Disclaimer: this post is heavily based on Introduction to variational auto-encoders, Kingma & Welling, 2019[^intro-vae]

Introduction

As of April 2024, the VAE Paper from 2013 has been cited more than 34 thousand times. What can we learn from the variational auto-encoder ?

The framework of VAE provides a principled method for jointly learning deep latent-variable models and corresponding inference models using stochastic gradient descent.

It has a wide array of application: - generative modelling - semi-supervised learning - representation learning

The VAE can be viewed as two coupled, but independently parameterized models: - the encoder or recognition model - the decoder or generative model

The recognition model is the approximate inverse of the generative model according to Bayes rule.

The idea of training an inference network to “invert” a generative network, rather than running an optimization algorithm to infer the latent code, is called amortized inference.

VAE vs vanilla AE

The main advantage of a VAE over a deterministic autoencoder is that it defines a proper generative model that can create sensible-looking novel images by decoding prior samples z \sim \mathcal{N}(0, I). By contrast, an autoencoder only knows how to decode latent codes derived from the training set, so does poorly when fed random inputs.

The reason behind this is that the VAE embeds images into Gaussians in latent space, whereas the AE embeds images into points, which are like delta functions. The advantage of using a latent distribution is that it encourages local smoothness since a given image may map to multiple nearby places, depending on the stochastic sampling. By contrast, in an AE the latent space is not smooth, so images from different classes often en up next to each other.

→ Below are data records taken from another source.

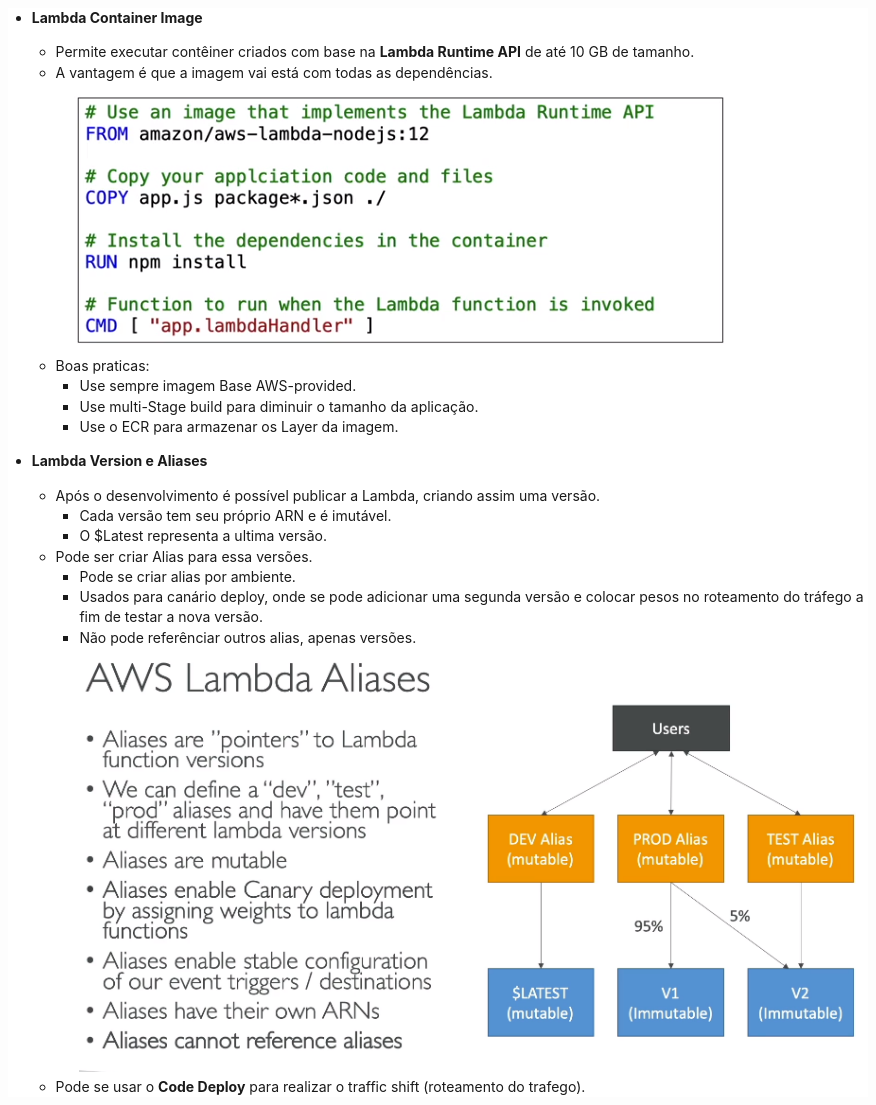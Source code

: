 - **Lambda Container Image**
  - Permite executar contêiner criados com base na **Lambda Runtime API** de até 10 GB de tamanho.
  - A vantagem é que a imagem vai está com todas as dependências.
  ![image-20230814071004237](assets/image-20230814071004237.png)
  - Boas praticas:
    - Use sempre imagem Base AWS-provided.
    - Use multi-Stage build para diminuir o tamanho da aplicação.
    - Use o ECR para armazenar os Layer da imagem.

- **Lambda Version e Aliases**
  - Após o desenvolvimento é possível publicar a Lambda, criando assim uma versão.
    - Cada versão tem seu próprio ARN e é imutável.
    - O $Latest representa a ultima versão.
  - Pode ser criar Alias para essa versões.
    - Pode se criar alias por ambiente.
    - Usados para canário deploy, onde se pode adicionar uma segunda versão e colocar pesos no roteamento do tráfego a fim de testar a nova versão.
    - Não pode referênciar outros alias, apenas versões.
    ![image-20230814071802676](assets/image-20230814071802676.png)
  - Pode se usar o **Code Deploy** para realizar o traffic shift (roteamento do trafego).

tSNE projection of a 20-dimensional latent space for MNIST with (a) VAE (b) deterministic AE

Key ideas

3 key ideas according to Bishop [^deep-bishop]:

Evidence Lower Bound (ELBO) to approximate likelihood function (leads to a close relationship to EM algorithm)
Amortized inference in which a second model, the encoder network, is used to approximate the posterior distribution over latent variables in the E step, rather than evaluating the posterior distribution for each data point exactly
Making the training of the encoder model tractable using the reparameterization trick

Concept

Inference model / recognition model / encoder: q_{\mathbf{\phi}} (\mathbf{z}|\mathbf{x}) where \phi are the variational parameters.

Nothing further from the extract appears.